Esta mañana, la ciudad
se despertó adornada con sus mejores galas y la gente se agolpaba
en plazas y calles en medio de un gran alboroto. Se diría que no quedaba
ni un alma en las casas, los baños, las mezquitas, los talleres de
los artesanos… Nadie, ni los más ancianos querían dejar de presenciar
la comitiva del califa Abu Yusuf Yaqub, quien se disponía a atravesar
la ciudad de paso hacia su palacio de Sevilla. Contagiado por aquella
explosión de júbilo, me dejé conducir por la muchedumbre hacía una
de las plazas principales y, a eso del mediodía, en medio del retumbar
ensordecedor de los tambores, vi pasar al califa rodeado de su guardia
almohade. Abu Yusuf, avanzaba con gran majestad a lomos de un soberbio
caballo negro, cuya gualdrapa, reluciente como el oro, barría el suelo
cubierto de flores.¡Allah Akbar! ¡Dios es grande! —gritaba
la multitud enfervorizada— ¡Larga vida al vencedor de
los infieles!
Cuando el ambiente
se serenó y el gentío empezó a dispersarse, me fijé en una muchacha
alta, situada al otro lado de la calle, que no dejaba de mirarme.
La joven iba acompañada por una mujer entrada en años. Se acercó a
mí y sonrió con timidez, mientras decía:
—Tú eres Lem, el
extranjero que trabaja en el taller de orfebrería.
—¿Me conoces? —respondí
asombrado.
—Soy hija de Isaac
Ben Guriol y cuido de él desde que enviudó. Padre me ha hablado mucho
de ti; dice que te debe la vida. Demostraste un gran valor al enfrentarte
a esos hombres que querían robarle. Padre está siempre con la cabeza
en otra parte, y ese día cometió el error de meterse por la parte
más solitaria de la ciudad, sin pedir a ningún criado que lo acompañara.

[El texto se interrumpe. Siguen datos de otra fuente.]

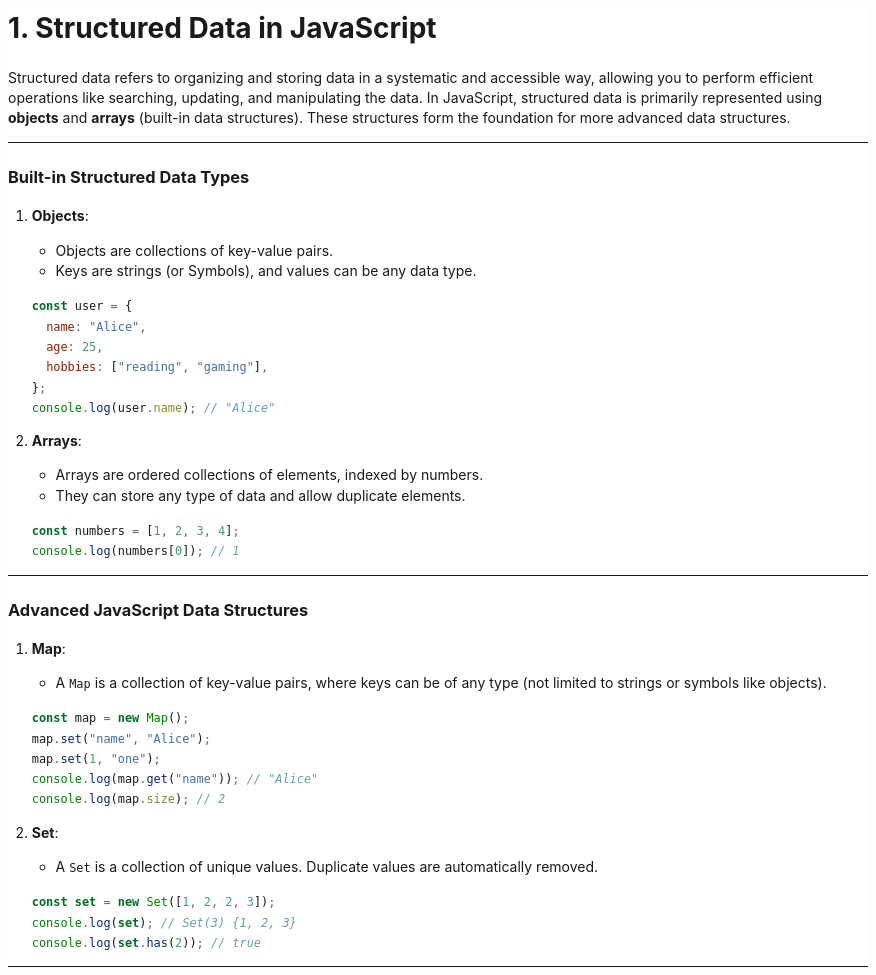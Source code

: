 # 1. Structured Data in JavaScript

Structured data refers to organizing and storing data in a systematic and accessible way, allowing you to perform efficient operations like searching, updating, and manipulating the data. In JavaScript, structured data is primarily represented using **objects** and **arrays** (built-in data structures). These structures form the foundation for more advanced data structures.

---

### **Built-in Structured Data Types**

1. **Objects**:

   - Objects are collections of key-value pairs.
   - Keys are strings (or Symbols), and values can be any data type.

   ```javascript
   const user = {
     name: "Alice",
     age: 25,
     hobbies: ["reading", "gaming"],
   };
   console.log(user.name); // "Alice"
   ```

2. **Arrays**:
   - Arrays are ordered collections of elements, indexed by numbers.
   - They can store any type of data and allow duplicate elements.
   ```javascript
   const numbers = [1, 2, 3, 4];
   console.log(numbers[0]); // 1
   ```

---

### **Advanced JavaScript Data Structures**

1. **Map**:

   - A `Map` is a collection of key-value pairs, where keys can be of any type (not limited to strings or symbols like objects).

   ```javascript
   const map = new Map();
   map.set("name", "Alice");
   map.set(1, "one");
   console.log(map.get("name")); // "Alice"
   console.log(map.size); // 2
   ```

2. **Set**:
   - A `Set` is a collection of unique values. Duplicate values are automatically removed.
   ```javascript
   const set = new Set([1, 2, 2, 3]);
   console.log(set); // Set(3) {1, 2, 3}
   console.log(set.has(2)); // true
   ```

---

No sé qué habría sido de él, si tú no llegas a intervenir. Esos ladrones
son gente sin escrúpulos, ¿no temes que vayan tras de ti para vengarse?
—Pues… la verdad,
dudo mucho de que lo hagan y confío en que no vuelvan a molestar a
tu padre —respondí—. Pero dime, ¿cómo me has reconocido? ¿Nos hemos
visto alguna vez?
La joven se ruborizó.
Bajo una cinta bordada con hilo de plata, sus ojos azules brillaban
como dos zafiros. Iba vestida con una ligera túnica blanca ceñida
a la cintura, que acentuaba la esbeltez de su cuerpo.
—Te vi la otra tarde
desde una ventana, mientras hablabas con padre en el patio de casa
-dijo en un susurro-. Y ahora debo marcharme.
—Espera, aún no me
has dicho tu nombre.
—Me llamo Jezabel.
—Jezabel, yo quisiera…
me gustaría que… ¿Cuándo puedo volver a verte?
Ella volvió a ruborizarse
y bajó la mirada. La mujer que la acompañaba se acercó y me hizo un
gesto de complicidad. Luego dijo:
—Vamos señora, se
hace tarde, vuestro padre os espera.
Desde hace unas semanas,
me ocurre algo extraño. Nunca había sentido nada igual. Siempre estoy
distraído y no consigo centrarme en lo que hago. El otro día, mientras
limpiaba el horno en el taller de los orfebres, rompí una vasija llena
de un líquido corrosivo que emplean allí para dorar la plata. Al ver
el estropicio, salí corriendo a coger una tinaja de agua para verterla
sobre el líquido y, con la precipitación, tropecé y le eché el agua
encima a Hafid, el oficial del taller, que se había acercado al oír
el ruido de vidrios rotos. Hafid quedó empapado hasta los pies. Se
puso como loco y me lanzó una retahíla de insultos, amenazándome con
los puños.
Después de lo ocurrido,
no puedo volver por el taller. Me paso el día vagando por ahí, sin
rumbo fijo. Prefiero no pedir ayuda a Ben Guriol. Él ignora que me
veo con su hija y es mejor no complicar las cosas, bastante confundido
estoy ya con todo esto. La verdad es que yo mismo no consigo entender
lo que me ocurre con Jezabel. En el fondo, ¿qué puede ella importarme?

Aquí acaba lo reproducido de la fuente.